## YOUR ASSIGNMENT
A single number is required: the count of lines in the records below that contain the word "comprado".

## TASK INPUT
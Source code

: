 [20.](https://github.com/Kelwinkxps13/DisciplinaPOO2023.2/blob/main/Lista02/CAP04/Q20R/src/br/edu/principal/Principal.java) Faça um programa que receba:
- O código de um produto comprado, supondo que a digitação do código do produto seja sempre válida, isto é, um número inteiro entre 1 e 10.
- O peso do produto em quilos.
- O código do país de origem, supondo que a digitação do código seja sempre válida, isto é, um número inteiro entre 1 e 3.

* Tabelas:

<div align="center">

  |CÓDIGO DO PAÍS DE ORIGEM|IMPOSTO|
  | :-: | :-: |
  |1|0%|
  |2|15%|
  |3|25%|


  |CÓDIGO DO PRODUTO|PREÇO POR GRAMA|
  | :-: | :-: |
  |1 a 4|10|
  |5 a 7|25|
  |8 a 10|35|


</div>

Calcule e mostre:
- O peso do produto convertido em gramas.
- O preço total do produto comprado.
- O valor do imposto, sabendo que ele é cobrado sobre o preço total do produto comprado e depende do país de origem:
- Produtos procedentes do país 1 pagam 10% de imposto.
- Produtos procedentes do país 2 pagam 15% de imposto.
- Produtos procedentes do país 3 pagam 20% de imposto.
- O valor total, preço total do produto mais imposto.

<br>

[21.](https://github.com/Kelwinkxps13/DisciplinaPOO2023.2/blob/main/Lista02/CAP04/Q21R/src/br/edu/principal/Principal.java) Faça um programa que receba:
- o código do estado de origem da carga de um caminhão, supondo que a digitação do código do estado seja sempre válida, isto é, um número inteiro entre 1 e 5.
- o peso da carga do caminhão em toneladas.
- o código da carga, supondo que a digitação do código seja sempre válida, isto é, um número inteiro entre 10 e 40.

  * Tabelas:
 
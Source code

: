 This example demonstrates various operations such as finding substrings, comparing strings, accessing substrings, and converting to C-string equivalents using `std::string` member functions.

## WRITTEN SOLUTION
3